### [What is required]
Your job is to copy the lines from the material that include "https".

**** Records supplied ****

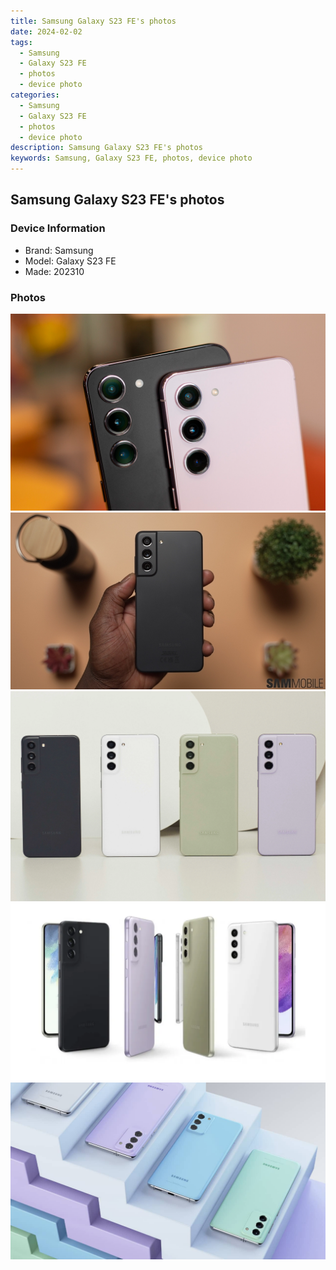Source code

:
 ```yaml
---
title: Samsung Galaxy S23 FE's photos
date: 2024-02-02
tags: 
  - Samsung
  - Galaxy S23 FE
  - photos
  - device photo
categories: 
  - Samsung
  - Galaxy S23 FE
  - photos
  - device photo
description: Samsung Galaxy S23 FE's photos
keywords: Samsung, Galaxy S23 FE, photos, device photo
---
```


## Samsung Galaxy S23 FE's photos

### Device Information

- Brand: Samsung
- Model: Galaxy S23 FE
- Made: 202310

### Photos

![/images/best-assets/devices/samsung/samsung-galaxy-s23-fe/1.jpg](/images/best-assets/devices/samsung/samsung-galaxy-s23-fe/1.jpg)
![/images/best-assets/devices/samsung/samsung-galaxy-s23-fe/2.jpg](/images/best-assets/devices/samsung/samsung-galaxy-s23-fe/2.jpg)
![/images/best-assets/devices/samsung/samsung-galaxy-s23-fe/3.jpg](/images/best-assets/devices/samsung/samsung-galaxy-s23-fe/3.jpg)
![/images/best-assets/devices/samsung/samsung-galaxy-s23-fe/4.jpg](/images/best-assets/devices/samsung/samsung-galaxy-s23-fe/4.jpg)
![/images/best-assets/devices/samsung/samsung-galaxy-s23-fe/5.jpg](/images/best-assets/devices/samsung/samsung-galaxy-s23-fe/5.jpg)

****
**** Records supplied ****

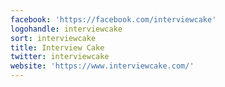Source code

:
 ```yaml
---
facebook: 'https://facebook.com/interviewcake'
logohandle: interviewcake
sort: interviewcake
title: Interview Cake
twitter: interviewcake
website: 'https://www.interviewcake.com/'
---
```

****

### [Solution for this problem]
facebook: 'https://facebook.com/interviewcake'
website: 'https://www.interviewcake.com/'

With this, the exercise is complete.